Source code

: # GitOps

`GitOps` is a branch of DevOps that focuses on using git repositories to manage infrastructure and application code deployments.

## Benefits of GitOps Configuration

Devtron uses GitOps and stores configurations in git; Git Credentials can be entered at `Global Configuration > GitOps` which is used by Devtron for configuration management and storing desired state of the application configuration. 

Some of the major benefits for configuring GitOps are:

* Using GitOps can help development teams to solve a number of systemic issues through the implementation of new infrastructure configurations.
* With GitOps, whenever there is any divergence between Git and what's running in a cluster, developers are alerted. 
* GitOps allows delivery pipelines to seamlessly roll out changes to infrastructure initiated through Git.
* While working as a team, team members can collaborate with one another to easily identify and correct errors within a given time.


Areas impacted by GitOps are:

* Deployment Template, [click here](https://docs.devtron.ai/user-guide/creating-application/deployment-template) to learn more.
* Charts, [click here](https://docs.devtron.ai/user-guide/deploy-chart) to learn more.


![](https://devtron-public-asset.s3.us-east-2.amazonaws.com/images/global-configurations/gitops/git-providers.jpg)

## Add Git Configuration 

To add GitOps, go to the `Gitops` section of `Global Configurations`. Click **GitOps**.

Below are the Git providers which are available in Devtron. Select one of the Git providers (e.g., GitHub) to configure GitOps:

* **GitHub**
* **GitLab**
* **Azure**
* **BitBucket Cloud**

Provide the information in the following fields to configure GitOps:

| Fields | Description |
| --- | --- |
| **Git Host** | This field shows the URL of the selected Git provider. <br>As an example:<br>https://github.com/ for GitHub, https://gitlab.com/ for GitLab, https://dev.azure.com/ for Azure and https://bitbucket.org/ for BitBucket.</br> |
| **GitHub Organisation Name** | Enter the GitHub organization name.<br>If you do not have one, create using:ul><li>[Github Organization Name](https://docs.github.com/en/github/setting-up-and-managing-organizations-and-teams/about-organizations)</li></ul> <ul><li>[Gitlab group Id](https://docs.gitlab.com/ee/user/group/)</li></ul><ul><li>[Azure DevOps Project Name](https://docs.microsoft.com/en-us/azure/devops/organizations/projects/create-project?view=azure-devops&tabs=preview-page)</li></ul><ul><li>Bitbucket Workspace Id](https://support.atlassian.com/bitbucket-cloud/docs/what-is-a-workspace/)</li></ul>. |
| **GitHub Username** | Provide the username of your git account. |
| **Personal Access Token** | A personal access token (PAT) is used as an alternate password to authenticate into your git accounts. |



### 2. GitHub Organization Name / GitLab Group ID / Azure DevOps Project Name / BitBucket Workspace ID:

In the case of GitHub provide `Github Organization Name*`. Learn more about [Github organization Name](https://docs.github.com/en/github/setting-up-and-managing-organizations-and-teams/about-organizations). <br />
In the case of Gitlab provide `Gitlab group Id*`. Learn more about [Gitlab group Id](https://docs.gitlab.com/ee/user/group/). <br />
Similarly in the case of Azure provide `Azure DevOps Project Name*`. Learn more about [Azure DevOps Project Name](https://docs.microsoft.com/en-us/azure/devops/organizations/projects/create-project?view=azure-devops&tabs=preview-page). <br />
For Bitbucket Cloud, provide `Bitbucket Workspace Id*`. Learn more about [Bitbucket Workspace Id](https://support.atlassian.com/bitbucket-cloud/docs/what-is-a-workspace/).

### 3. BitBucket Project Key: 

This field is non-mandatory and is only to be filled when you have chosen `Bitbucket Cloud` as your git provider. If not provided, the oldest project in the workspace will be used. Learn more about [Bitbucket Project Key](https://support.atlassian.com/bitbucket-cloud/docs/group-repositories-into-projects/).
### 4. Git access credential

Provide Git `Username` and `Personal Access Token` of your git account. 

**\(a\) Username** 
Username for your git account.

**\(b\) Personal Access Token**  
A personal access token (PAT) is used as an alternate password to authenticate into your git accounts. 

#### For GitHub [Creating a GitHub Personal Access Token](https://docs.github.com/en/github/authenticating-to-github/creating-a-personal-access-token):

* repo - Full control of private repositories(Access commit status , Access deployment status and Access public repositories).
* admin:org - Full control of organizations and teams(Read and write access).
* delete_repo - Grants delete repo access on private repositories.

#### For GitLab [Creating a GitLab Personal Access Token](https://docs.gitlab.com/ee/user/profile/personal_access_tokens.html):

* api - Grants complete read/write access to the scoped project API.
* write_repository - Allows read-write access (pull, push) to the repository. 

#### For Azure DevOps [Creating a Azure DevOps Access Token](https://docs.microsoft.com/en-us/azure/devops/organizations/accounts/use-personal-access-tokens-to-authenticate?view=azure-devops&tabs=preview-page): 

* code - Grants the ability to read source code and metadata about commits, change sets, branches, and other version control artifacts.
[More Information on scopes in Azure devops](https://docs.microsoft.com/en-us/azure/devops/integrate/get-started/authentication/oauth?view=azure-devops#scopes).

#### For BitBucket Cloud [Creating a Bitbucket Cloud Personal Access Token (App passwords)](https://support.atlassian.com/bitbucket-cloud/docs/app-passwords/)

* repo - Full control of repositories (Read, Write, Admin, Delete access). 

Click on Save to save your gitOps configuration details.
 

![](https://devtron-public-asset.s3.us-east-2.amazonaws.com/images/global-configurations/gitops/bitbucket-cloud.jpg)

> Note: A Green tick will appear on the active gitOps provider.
────
Your goal:
Out of the data above, transcribe exactly and only the lines starting with the line that has "initiated through Git." and going on through the line that has "To add GitOps, go", both included.

Answer space:
* GitOps allows delivery pipelines to seamlessly roll out changes to infrastructure initiated through Git.
* While working as a team, team members can collaborate with one another to easily identify and correct errors within a given time.


Areas impacted by GitOps are:

* Deployment Template, [click here](https://docs.devtron.ai/user-guide/creating-application/deployment-template) to learn more.
* Charts, [click here](https://docs.devtron.ai/user-guide/deploy-chart) to learn more.


![](https://devtron-public-asset.s3.us-east-2.amazonaws.com/images/global-configurations/gitops/git-providers.jpg)

## Add Git Configuration 

To add GitOps, go to the `Gitops` section of `Global Configurations`. Click **GitOps**.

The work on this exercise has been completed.